------ EXERCISE DATA ------

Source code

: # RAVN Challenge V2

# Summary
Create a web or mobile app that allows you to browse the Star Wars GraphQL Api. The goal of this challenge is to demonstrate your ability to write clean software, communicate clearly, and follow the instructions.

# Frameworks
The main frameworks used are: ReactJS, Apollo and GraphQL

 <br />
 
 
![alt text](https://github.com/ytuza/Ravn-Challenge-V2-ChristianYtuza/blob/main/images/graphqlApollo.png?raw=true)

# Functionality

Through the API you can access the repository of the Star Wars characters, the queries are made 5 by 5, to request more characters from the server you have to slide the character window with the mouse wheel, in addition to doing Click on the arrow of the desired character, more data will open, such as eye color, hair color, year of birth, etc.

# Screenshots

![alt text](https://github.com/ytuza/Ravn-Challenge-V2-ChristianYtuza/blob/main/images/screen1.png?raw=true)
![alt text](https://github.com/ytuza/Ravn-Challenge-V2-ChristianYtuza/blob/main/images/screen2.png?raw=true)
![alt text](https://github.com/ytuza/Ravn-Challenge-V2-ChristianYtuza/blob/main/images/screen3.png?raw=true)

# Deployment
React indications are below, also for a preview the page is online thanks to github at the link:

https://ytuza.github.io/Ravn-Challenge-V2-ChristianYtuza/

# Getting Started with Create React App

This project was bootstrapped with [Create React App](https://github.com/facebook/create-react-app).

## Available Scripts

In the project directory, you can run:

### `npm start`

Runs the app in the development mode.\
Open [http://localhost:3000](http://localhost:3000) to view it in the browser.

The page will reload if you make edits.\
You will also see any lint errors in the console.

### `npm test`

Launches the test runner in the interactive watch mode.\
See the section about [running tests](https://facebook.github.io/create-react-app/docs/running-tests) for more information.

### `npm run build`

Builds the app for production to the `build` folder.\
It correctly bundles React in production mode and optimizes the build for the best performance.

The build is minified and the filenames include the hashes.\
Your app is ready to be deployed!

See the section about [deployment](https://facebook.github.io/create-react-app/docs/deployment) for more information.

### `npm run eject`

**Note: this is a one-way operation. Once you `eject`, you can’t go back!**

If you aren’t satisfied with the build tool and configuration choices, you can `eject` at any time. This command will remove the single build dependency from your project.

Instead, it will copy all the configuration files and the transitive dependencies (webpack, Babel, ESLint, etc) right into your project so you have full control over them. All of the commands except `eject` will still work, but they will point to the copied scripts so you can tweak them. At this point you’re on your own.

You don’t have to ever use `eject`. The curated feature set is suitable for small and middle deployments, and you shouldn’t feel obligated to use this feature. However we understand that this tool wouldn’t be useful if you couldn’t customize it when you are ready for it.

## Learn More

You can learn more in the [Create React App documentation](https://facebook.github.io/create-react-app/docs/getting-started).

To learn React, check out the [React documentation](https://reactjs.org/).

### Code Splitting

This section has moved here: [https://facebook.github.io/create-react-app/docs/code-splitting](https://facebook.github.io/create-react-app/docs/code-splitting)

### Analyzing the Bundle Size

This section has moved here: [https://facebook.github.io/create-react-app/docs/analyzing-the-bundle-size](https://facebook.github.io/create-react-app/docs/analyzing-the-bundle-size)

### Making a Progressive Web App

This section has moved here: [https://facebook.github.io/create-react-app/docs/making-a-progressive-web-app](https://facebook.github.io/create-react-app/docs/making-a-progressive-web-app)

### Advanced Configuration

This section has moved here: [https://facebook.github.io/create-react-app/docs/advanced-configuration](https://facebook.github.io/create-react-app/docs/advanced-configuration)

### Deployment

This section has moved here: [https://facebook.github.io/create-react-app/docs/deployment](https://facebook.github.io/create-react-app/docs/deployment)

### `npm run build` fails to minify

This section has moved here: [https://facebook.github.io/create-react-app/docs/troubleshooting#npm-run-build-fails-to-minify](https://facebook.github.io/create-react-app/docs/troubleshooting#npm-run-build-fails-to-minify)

------

Check each line of the entries above for the word "ready". List the ones that have it.

Your app is ready to be deployed!
You don’t have to ever use `eject`. The curated feature set is suitable for small and middle deployments, and you shouldn’t feel obligated to use this feature. However we understand that this tool wouldn’t be useful if you couldn’t customize it when you are ready for it.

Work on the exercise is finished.